Il m'a fait souffrir ce film. 2 années de suite à l'analyser, le décortiquer, essayant de le comprendre sous tous les angles.
Dans une vie insipide d'étudiant, ça laisse des traces. Au point même que je ne voulais plus entendre parler de Fellini. Même pas Armarcord qui pourtant était une de mes références du loufoque du réalisateur Italien.
Et voilà que pour une formation sur l'analyse d'image, je me surprends à faire analyser l'intro de E La Nave Va. J'ai dû me réconcilier sans m'en rendre compte. Alors pourquoi pas une petite critique sur senscritique. Ca va exorciser un peu le truc...
Je pense que E La Nave Va est une fable. Le titre fait penser à un livre pour enfant, une comptine. Une comptine qui raconte qu'un monde touche à sa fin, mais que la vie continue.
Donc, la fin d'un monde et d'une Diva mais en filigrane, la fin de l'opéra, du cinéma, de l'Italie à la veille de 14-18, de l'Europe...
La première séquence, extrêmement adroite retrace l'histoire du cinéma, du muet au parlant et notre regard va s'échouer dans l'oeil d'une caméra, comme si on en avait fait le tour. La boucle est bouclée et cette séquence initiale résume l'ensemble du film à travers la découverte des artifices du cinéma qui feront le parallèle avec les artifices du monde que l'on va découvrir.
Durant le film, Fellini s'amuse à jongler entre les styles, passant de la comédie au drame tout en survolant la satyre, toujours dans l'idée de montrer du beau (voir du très beau dans la séquence des verres). Les portraits des personnages sont particulièrement savoureux, tous plus dingues les uns que les autres.
A travers cette société de l'élite, bloquée dans ses préjugés, égocentrique au possible subsiste la forme d'art d'un temps révolu et d'un superficiel latent.

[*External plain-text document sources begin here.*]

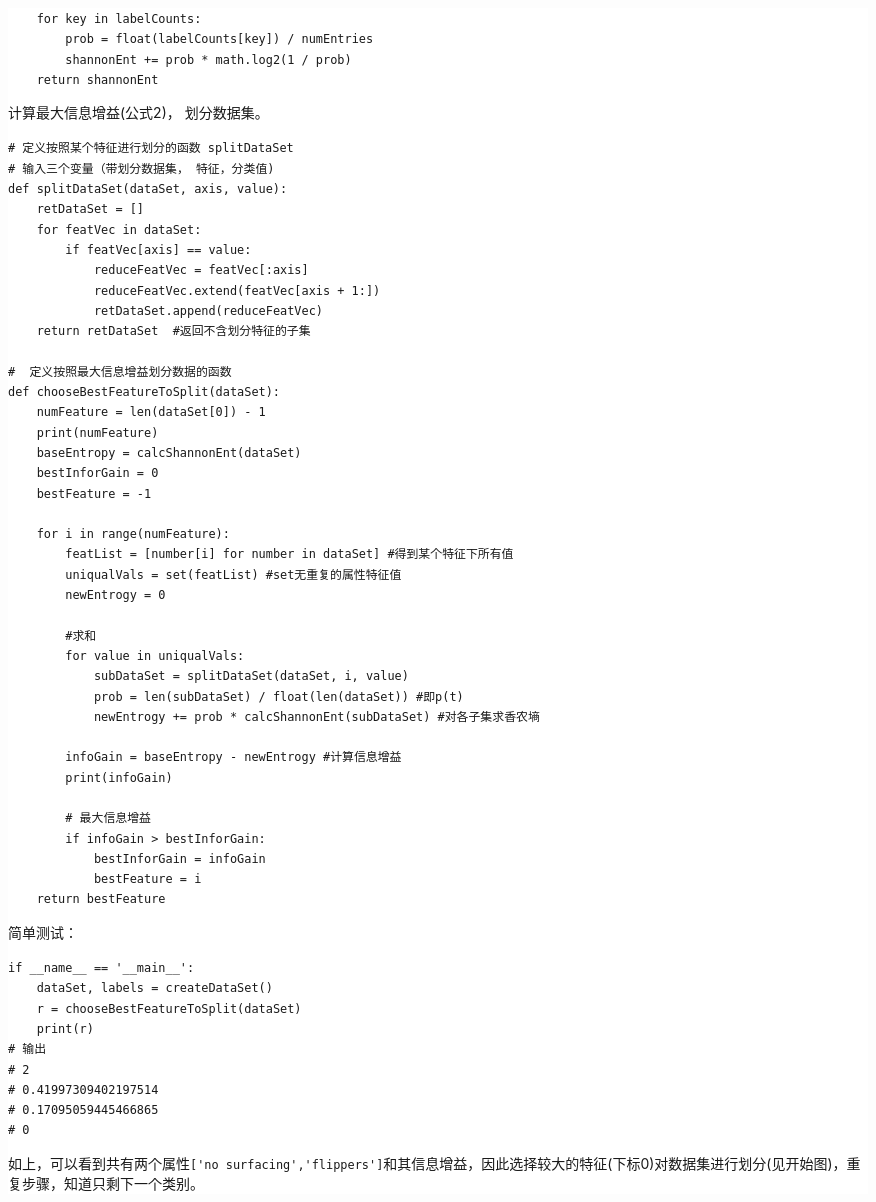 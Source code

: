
 ```
    for key in labelCounts:
        prob = float(labelCounts[key]) / numEntries
        shannonEnt += prob * math.log2(1 / prob)
    return shannonEnt
```

计算最大信息增益(公式2)， 划分数据集。
```
# 定义按照某个特征进行划分的函数 splitDataSet
# 输入三个变量（带划分数据集， 特征，分类值)
def splitDataSet(dataSet, axis, value):
    retDataSet = []
    for featVec in dataSet:
        if featVec[axis] == value:
            reduceFeatVec = featVec[:axis]
            reduceFeatVec.extend(featVec[axis + 1:])
            retDataSet.append(reduceFeatVec)
    return retDataSet  #返回不含划分特征的子集

#  定义按照最大信息增益划分数据的函数
def chooseBestFeatureToSplit(dataSet):
    numFeature = len(dataSet[0]) - 1
    print(numFeature)
    baseEntropy = calcShannonEnt(dataSet)
    bestInforGain = 0
    bestFeature = -1

    for i in range(numFeature):
        featList = [number[i] for number in dataSet] #得到某个特征下所有值
        uniqualVals = set(featList) #set无重复的属性特征值
        newEntrogy = 0

        #求和
        for value in uniqualVals:
            subDataSet = splitDataSet(dataSet, i, value)
            prob = len(subDataSet) / float(len(dataSet)) #即p(t)
            newEntrogy += prob * calcShannonEnt(subDataSet) #对各子集求香农墒

        infoGain = baseEntropy - newEntrogy #计算信息增益
        print(infoGain)

        # 最大信息增益
        if infoGain > bestInforGain:
            bestInforGain = infoGain
            bestFeature = i
    return bestFeature
```

简单测试：  
```
if __name__ == '__main__':
    dataSet, labels = createDataSet()
    r = chooseBestFeatureToSplit(dataSet)
    print(r)
# 输出
# 2
# 0.41997309402197514
# 0.17095059445466865
# 0
```
如上，可以看到共有两个属性`['no surfacing','flippers']`和其信息增益，因此选择较大的特征(下标0)对数据集进行划分(见开始图)，重复步骤，知道只剩下一个类别。
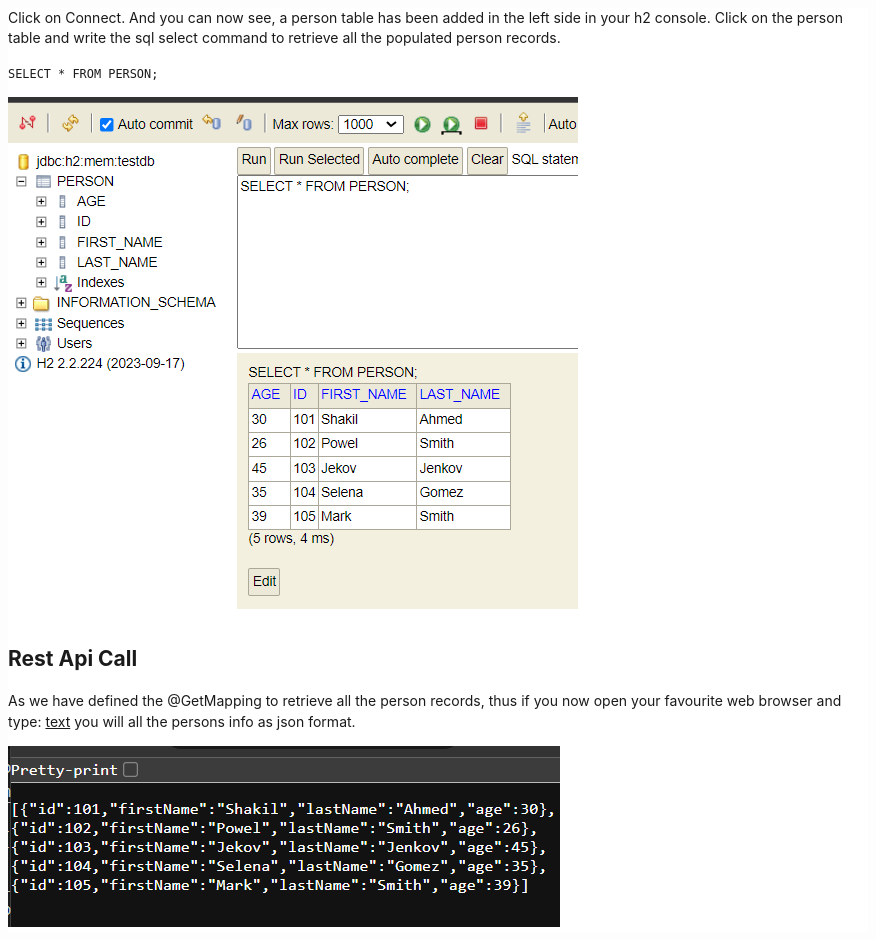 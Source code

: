 Click on Connect. And you can now see, a person table has been added in the left side in your h2 console. Click on the person table and write the sql select command to retrieve all the populated person records.

```
SELECT * FROM PERSON;
```

![alt text](image3.png)

## Rest Api Call

As we have defined the @GetMapping to retrieve all the person records, thus if you now open your favourite web browser and type: [text](http://localhost:8080/api/persons) you will all the persons info as json format.

![alt text](image4.png)
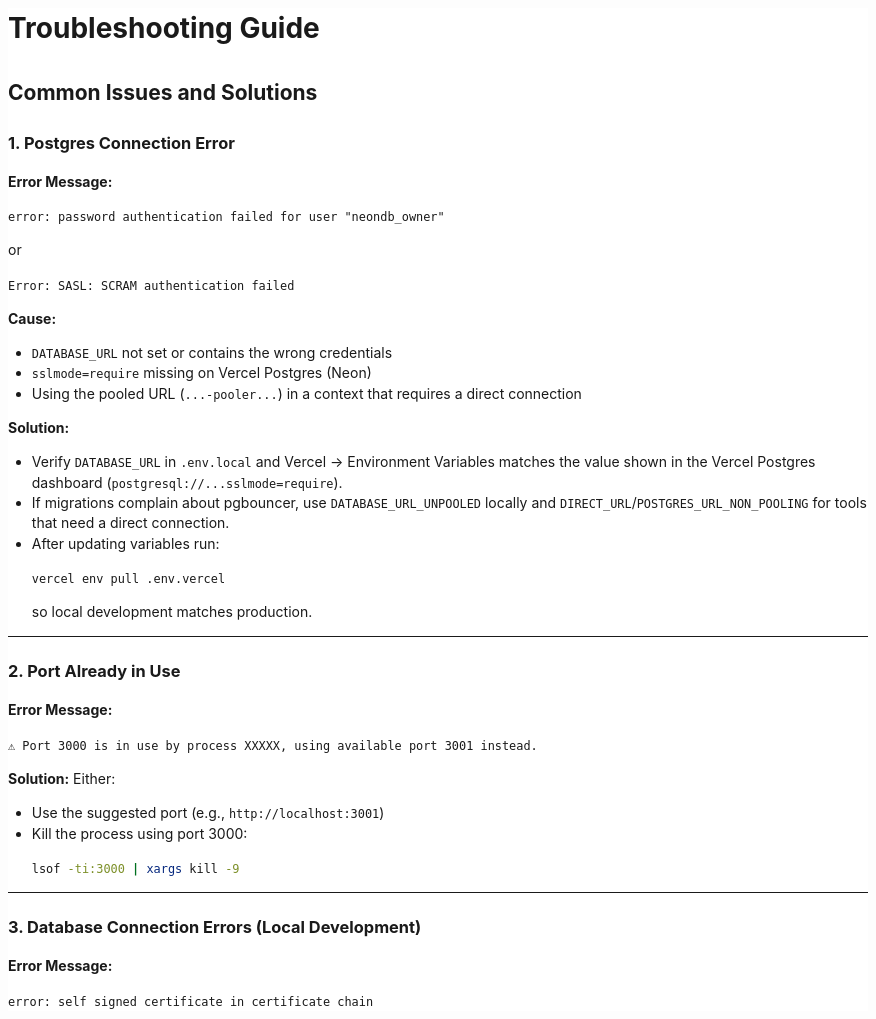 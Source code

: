 # Troubleshooting Guide

## Common Issues and Solutions

### 1. Postgres Connection Error

**Error Message:**
```
error: password authentication failed for user "neondb_owner"
```
or
```
Error: SASL: SCRAM authentication failed
```

**Cause:**
- `DATABASE_URL` not set or contains the wrong credentials
- `sslmode=require` missing on Vercel Postgres (Neon)
- Using the pooled URL (`...-pooler...`) in a context that requires a direct connection

**Solution:**
- Verify `DATABASE_URL` in `.env.local` and Vercel → Environment Variables matches the value shown in the Vercel Postgres dashboard (`postgresql://...sslmode=require`).
- If migrations complain about pgbouncer, use `DATABASE_URL_UNPOOLED` locally and `DIRECT_URL`/`POSTGRES_URL_NON_POOLING` for tools that need a direct connection.
- After updating variables run:
  ```bash
  vercel env pull .env.vercel
  ```
  so local development matches production.

---

### 2. Port Already in Use

**Error Message:**
```
⚠ Port 3000 is in use by process XXXXX, using available port 3001 instead.
```

**Solution:**
Either:
- Use the suggested port (e.g., `http://localhost:3001`)
- Kill the process using port 3000:
  ```bash
  lsof -ti:3000 | xargs kill -9
  ```

---

### 3. Database Connection Errors (Local Development)

**Error Message:**
```
error: self signed certificate in certificate chain
```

Car durant tout le film, le spectateur va naviguer à vue sur un océan de superficiel, de lourdeur pour faire éclore la beauté de l'art dans sa globalité. Dans le bateau naviguent les grands d'hier qui se débattent lourdement pour exister encore un peu.
La dualité avec ce monde à part se trouve dans la soute. Avec le monde d'en bas, des autres.
Le réalisateur va sans cesse faire des aller retour entre ces sociétés qui se regardent en chien de faïence, mais qui finalement se ressemblent beaucoup.
La fin du film dévoile la machinerie artificielle de ce monde qui s'achève. Mais surement, Fellini voulait il aussi dénoncer la force de suggestion que peut avoir le cinéma. Loin de ne servir à rien, cette scène boucle tout le propos du film dans la logique de son thème.
Et la barque s'en va au loin, avec son rhinocéros, parce que si on finit pas sur de l'absurde, on est pas dans du Fellini...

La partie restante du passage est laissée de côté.